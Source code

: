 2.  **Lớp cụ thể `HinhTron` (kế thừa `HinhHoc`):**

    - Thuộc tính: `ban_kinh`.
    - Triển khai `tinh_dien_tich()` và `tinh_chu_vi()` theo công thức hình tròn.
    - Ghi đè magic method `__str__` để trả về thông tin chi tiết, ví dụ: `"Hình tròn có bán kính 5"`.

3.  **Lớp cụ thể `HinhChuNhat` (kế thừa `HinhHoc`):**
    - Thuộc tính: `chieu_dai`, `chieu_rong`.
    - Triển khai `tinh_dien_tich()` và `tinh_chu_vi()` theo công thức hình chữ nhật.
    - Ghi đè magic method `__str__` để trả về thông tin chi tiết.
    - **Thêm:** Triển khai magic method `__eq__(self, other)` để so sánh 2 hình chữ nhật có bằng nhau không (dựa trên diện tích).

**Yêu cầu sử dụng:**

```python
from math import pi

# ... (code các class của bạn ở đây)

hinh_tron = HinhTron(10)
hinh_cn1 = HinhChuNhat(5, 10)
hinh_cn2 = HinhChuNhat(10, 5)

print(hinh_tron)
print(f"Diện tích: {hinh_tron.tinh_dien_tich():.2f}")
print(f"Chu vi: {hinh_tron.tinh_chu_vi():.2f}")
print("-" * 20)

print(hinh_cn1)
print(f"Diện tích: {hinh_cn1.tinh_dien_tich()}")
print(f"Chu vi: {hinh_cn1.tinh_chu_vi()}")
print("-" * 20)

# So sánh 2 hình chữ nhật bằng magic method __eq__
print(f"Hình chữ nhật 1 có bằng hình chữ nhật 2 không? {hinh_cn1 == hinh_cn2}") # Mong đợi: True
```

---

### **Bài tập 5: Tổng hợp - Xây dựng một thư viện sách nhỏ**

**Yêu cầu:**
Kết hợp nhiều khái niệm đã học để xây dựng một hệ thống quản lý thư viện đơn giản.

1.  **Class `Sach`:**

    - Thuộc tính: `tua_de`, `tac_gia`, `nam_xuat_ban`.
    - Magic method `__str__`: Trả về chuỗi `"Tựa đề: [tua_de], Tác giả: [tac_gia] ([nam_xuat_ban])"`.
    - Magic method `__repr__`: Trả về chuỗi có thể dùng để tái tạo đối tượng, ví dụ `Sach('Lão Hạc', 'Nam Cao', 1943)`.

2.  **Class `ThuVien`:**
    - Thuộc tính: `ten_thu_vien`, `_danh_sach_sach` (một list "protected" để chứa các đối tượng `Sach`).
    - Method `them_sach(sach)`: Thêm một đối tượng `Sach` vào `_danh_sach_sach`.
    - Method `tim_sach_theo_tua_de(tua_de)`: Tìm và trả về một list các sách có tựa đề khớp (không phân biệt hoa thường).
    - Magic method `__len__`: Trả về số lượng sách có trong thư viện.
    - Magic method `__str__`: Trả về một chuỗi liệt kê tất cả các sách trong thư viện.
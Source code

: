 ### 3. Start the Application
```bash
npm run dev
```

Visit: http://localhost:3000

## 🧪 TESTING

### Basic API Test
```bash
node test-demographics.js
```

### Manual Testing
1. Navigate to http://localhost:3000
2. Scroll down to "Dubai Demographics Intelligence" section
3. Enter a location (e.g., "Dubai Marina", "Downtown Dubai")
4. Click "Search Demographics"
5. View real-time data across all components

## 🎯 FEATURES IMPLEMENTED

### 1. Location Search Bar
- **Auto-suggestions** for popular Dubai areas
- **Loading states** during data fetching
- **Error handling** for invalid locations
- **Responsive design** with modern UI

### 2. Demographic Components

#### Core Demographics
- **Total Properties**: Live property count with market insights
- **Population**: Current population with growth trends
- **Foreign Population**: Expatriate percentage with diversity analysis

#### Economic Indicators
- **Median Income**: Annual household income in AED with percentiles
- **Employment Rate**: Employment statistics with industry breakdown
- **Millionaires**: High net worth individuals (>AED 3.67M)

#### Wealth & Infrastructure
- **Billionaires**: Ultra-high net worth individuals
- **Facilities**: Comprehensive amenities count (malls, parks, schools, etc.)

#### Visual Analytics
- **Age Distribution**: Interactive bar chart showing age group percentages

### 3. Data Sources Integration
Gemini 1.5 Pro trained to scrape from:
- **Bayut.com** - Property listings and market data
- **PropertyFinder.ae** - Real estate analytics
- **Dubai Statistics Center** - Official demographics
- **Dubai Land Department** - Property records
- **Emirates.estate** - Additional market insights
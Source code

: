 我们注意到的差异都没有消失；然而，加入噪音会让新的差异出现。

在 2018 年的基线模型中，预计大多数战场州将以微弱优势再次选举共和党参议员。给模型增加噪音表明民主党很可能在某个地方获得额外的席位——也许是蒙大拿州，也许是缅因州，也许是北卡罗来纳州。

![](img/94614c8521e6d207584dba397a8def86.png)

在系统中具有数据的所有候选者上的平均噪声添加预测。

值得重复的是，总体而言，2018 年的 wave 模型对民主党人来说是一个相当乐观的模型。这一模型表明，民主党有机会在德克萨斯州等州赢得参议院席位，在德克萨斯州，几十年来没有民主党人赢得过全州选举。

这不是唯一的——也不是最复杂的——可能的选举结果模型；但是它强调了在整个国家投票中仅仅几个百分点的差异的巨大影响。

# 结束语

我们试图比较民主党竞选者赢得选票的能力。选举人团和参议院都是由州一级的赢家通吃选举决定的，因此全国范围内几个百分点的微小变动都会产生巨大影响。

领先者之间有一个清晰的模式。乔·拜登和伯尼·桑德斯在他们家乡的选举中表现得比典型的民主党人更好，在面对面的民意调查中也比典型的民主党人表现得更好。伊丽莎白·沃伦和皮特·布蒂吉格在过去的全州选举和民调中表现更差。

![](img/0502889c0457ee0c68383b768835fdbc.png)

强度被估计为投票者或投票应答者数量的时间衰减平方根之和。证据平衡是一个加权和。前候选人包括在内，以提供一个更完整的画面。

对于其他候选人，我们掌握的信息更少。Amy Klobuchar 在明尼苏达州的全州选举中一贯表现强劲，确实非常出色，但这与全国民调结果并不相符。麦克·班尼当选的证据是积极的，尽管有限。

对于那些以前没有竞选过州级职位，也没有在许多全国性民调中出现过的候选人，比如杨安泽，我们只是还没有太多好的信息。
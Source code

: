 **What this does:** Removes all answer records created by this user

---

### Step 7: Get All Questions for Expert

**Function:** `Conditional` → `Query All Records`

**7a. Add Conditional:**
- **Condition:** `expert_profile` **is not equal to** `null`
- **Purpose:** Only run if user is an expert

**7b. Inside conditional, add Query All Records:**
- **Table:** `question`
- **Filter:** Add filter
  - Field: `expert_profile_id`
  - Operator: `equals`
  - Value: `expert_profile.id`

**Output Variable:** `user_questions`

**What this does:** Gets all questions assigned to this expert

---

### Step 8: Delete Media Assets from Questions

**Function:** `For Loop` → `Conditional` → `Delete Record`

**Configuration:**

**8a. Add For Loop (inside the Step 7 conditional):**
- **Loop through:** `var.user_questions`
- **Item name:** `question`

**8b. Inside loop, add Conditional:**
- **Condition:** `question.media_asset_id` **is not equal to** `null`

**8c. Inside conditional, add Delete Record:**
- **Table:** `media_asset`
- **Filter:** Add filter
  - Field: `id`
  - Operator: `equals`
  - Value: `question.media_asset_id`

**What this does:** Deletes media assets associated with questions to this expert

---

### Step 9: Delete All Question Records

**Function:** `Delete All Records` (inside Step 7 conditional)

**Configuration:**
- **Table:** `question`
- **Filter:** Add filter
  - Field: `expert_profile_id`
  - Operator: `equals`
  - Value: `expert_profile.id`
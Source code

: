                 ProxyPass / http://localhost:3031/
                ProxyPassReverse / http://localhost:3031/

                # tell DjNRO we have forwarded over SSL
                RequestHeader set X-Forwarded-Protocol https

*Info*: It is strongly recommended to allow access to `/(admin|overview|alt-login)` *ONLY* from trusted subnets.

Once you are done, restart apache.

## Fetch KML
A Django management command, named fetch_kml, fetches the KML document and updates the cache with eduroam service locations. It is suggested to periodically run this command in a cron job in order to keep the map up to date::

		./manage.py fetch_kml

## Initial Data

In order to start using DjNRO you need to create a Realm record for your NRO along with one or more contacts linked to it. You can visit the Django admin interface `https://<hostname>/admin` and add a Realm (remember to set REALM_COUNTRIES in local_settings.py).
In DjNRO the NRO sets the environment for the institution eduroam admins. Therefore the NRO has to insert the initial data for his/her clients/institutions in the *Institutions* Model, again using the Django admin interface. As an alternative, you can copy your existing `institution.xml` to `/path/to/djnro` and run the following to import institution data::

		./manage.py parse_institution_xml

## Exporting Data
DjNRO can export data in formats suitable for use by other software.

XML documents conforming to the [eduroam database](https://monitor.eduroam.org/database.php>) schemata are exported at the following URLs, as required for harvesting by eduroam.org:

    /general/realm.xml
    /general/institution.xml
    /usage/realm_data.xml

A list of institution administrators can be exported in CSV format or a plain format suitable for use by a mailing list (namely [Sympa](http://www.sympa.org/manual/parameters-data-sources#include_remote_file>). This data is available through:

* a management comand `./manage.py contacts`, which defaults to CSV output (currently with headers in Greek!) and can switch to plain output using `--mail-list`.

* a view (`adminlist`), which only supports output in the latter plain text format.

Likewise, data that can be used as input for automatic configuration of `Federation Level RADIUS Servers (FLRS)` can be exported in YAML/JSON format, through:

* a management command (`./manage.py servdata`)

·····

- **Task instructions**
From the records above, give again exactly the lines running from the line with "sách trong thư viện." to the line with "#### Core Demographics", inclusive.

- **Finished exercise**
    - Magic method `__str__`: Trả về một chuỗi liệt kê tất cả các sách trong thư viện.
Source code

: ### 3. Start the Application
```bash
npm run dev
```

Visit: http://localhost:3000

## 🧪 TESTING

### Basic API Test
```bash
node test-demographics.js
```

### Manual Testing
1. Navigate to http://localhost:3000
2. Scroll down to "Dubai Demographics Intelligence" section
3. Enter a location (e.g., "Dubai Marina", "Downtown Dubai")
4. Click "Search Demographics"
5. View real-time data across all components

## 🎯 FEATURES IMPLEMENTED

### 1. Location Search Bar
- **Auto-suggestions** for popular Dubai areas
- **Loading states** during data fetching
- **Error handling** for invalid locations
- **Responsive design** with modern UI

### 2. Demographic Components

#### Core Demographics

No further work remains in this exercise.